Question 23.7: A Cylindrically Symmetric Charge Distribution Find the elect...
A Cylindrically Symmetric Charge Distribution
Find the electric field a distance r from a line of positive charge of infinite length and constant charge per unit length λ (Fig. 23.16a, page 628).
Conceptualize The line of charge is infinitely long. Therefore, the field is the same at all points equidistant from the line, regardless of the vertical position of the point in Figure 23.16a. We expect the field to become weaker as we move farther away radially from the line of charge.
Categorize Because the charge is distributed uniformly along the line, the charge distribution has cylindrical symmetry and we can apply Gauss’s law to find the electric field.
Analyze The symmetry of the charge distribution requires that \overrightarrow{E} be perpendicular to the line charge and directed outward as shown in Figure 23.16b. To reflect the symmetry of the charge distribution, let’s choose a cylindrical gaussian surface of radius r and length \ell that is coaxial with the line charge. For the curved part of this surface, \overrightarrow{E} is constant in magnitude and perpendicular to the surface at each point, satisfying conditions (1) and (2). Furthermore, the flux through the ends of the gaussian cylinder is zero because \overrightarrow{E} is parallel to these surfaces. That is the first application we have seen of condition (3).

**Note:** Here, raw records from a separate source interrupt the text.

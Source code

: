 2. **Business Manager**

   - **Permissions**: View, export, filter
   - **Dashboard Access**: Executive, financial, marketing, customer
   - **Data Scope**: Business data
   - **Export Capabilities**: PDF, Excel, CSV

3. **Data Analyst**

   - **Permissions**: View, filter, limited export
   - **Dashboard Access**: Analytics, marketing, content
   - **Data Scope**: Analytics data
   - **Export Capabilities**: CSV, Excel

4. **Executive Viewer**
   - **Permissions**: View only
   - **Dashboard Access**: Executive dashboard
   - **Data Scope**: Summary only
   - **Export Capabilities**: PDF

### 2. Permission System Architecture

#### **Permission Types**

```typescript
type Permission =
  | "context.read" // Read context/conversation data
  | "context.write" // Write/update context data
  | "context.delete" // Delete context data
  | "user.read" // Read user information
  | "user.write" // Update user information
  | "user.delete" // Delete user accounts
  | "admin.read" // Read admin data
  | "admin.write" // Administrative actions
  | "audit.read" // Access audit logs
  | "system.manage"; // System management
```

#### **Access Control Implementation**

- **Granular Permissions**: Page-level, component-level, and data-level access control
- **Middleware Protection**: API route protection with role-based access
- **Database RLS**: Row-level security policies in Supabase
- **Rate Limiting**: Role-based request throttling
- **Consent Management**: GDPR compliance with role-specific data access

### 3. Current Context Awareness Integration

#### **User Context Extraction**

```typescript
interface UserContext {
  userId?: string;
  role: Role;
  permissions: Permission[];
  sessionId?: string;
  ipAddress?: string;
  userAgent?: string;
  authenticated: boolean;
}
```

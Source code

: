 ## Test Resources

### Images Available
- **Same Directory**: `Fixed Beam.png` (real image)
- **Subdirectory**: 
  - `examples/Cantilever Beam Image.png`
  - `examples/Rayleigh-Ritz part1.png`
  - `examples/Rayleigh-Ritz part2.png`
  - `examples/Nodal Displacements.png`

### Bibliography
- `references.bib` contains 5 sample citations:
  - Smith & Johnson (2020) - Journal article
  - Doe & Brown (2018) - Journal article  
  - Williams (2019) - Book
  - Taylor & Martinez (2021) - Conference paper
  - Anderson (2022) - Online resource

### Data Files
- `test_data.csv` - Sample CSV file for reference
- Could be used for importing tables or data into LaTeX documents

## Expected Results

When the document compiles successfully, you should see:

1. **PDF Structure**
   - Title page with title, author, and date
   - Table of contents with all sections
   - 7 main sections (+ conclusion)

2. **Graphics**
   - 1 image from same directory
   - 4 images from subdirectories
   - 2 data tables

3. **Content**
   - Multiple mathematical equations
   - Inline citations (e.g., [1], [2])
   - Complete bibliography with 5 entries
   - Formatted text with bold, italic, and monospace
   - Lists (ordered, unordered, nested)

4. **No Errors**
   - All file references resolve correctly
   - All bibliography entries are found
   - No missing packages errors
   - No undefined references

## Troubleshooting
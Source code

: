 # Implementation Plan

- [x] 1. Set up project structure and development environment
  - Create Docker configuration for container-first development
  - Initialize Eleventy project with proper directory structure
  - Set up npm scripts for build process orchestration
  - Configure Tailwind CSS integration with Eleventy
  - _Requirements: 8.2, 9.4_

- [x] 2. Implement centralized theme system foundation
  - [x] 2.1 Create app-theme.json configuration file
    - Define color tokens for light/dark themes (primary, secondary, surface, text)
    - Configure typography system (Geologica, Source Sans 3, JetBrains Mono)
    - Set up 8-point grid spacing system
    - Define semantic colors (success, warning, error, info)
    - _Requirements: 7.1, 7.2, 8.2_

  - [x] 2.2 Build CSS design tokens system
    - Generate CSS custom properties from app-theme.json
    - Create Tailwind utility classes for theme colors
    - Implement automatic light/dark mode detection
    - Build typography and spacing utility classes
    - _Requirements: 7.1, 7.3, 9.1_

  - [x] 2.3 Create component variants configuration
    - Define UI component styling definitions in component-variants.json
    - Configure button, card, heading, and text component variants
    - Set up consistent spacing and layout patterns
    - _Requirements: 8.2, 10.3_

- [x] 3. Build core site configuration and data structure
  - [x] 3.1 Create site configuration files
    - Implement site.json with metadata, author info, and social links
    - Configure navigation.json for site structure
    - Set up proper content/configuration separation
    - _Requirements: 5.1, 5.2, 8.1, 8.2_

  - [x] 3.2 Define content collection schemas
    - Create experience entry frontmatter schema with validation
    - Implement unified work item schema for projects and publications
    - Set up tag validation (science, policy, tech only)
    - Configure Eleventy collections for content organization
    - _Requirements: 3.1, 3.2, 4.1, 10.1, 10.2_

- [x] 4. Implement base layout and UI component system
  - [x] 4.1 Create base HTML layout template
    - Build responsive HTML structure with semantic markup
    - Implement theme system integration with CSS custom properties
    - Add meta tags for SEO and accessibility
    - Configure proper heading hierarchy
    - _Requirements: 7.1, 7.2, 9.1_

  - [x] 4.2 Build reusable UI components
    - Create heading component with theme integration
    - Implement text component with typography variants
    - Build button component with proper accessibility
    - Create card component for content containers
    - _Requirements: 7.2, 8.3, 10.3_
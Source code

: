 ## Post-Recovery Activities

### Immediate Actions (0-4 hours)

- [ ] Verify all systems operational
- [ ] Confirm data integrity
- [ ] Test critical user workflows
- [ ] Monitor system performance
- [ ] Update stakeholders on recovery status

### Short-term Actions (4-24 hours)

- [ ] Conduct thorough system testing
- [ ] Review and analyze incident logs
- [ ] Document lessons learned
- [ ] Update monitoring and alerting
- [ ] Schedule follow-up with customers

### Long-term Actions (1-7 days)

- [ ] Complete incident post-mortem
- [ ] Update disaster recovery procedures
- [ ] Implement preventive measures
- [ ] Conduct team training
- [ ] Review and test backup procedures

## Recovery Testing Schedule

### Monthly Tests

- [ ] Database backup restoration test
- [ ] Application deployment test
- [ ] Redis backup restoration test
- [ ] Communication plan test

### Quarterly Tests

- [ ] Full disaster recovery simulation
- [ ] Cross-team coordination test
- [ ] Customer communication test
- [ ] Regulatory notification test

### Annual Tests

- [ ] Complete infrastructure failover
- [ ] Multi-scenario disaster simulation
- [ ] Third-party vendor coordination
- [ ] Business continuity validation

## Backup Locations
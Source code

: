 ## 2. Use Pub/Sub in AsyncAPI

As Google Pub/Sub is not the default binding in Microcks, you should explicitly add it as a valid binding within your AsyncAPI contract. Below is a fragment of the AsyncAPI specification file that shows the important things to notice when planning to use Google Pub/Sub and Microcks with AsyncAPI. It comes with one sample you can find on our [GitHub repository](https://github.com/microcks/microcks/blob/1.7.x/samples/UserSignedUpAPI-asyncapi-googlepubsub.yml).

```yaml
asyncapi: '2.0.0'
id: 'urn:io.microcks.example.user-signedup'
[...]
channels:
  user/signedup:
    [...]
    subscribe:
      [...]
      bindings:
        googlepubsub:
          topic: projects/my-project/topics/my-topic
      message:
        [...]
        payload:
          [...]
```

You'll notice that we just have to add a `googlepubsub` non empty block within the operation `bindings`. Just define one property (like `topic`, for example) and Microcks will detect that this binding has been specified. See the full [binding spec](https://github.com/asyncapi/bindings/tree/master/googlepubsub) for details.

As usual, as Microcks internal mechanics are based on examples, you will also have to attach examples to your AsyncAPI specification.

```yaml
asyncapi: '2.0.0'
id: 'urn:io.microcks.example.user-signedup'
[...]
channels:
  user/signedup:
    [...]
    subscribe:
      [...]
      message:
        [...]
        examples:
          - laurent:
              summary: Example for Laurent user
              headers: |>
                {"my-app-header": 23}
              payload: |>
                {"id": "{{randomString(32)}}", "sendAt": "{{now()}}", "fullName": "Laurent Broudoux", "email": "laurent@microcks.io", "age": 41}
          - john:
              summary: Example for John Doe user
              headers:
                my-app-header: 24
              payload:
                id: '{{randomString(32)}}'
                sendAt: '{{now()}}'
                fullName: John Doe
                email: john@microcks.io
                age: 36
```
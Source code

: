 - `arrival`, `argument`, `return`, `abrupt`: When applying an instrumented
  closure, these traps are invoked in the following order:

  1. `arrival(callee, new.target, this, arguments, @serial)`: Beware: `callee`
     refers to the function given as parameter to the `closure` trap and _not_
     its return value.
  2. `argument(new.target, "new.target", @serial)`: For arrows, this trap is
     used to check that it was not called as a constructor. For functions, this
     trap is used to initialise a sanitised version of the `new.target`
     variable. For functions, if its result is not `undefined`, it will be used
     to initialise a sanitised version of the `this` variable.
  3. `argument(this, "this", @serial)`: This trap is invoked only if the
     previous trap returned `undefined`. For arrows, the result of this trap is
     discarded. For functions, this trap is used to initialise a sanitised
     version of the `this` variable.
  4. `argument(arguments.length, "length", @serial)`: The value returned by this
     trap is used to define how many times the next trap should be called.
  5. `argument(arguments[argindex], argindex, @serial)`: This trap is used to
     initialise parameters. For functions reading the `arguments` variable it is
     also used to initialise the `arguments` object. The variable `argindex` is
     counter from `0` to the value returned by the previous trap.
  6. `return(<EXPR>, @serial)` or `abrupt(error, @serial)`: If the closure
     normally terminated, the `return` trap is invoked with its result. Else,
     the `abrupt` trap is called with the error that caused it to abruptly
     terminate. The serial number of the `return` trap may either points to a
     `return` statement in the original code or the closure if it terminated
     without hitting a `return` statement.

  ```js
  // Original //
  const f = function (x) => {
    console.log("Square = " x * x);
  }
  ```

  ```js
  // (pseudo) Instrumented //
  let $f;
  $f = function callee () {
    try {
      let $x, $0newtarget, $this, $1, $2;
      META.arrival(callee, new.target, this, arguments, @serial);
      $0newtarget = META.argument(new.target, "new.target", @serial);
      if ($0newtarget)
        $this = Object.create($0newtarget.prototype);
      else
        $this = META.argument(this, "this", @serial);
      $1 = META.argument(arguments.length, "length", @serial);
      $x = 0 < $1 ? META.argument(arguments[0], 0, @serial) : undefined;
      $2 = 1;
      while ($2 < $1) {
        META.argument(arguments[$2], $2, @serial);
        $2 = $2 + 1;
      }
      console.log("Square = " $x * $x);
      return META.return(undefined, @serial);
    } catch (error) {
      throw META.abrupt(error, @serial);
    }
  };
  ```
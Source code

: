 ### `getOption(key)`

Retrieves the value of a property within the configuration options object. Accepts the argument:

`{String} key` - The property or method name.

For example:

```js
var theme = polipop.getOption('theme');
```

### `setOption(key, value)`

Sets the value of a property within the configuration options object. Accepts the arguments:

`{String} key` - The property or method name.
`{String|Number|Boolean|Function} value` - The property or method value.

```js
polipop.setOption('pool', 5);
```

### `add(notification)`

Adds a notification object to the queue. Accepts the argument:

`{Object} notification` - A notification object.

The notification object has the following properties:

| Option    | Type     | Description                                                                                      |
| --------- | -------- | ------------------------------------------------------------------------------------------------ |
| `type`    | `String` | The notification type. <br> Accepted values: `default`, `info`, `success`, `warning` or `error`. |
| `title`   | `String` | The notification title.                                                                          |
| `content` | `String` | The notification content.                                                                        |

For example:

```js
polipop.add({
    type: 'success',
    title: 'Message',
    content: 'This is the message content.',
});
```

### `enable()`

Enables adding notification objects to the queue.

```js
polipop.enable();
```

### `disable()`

We must take the surface integral in Gauss’s law over the entire gaussian surface. Because \overrightarrow{E} \cdot d \overrightarrow{A} is zero for the flat ends of the cylinder, however, we restrict our attention to only the curved surface of the cylinder.
Apply Gauss’s law and conditions (1) and (2) for the curved surface, noting that the total charge inside our gaussian surface is \lambda \ell :
\Phi_E=\oint \overrightarrow{E} \cdot d \overrightarrow{A}=E \oint d A=E A=\frac{q_{\text {in }}}{\epsilon_0}=\frac{\lambda \ell}{\epsilon_0}Substitute the area A=2 \pi r \ell of the curved surface:
E(2 \pi r \ell)=\frac{\lambda \ell}{\epsilon_0}Solve for the magnitude of the electric field:
E=\frac{\lambda}{2 \pi \epsilon_0 r}=2 k_e \frac{\lambda}{r} (23.8)
Finalize This result shows that the electric field due to a cylindrically symmetric charge distribution varies as 1/r, whereas the field external to a spherically symmetric charge distribution varies as 1/r². Equation 23.8 can also be derived by direct integration over the charge distribution. (See Problem 8.)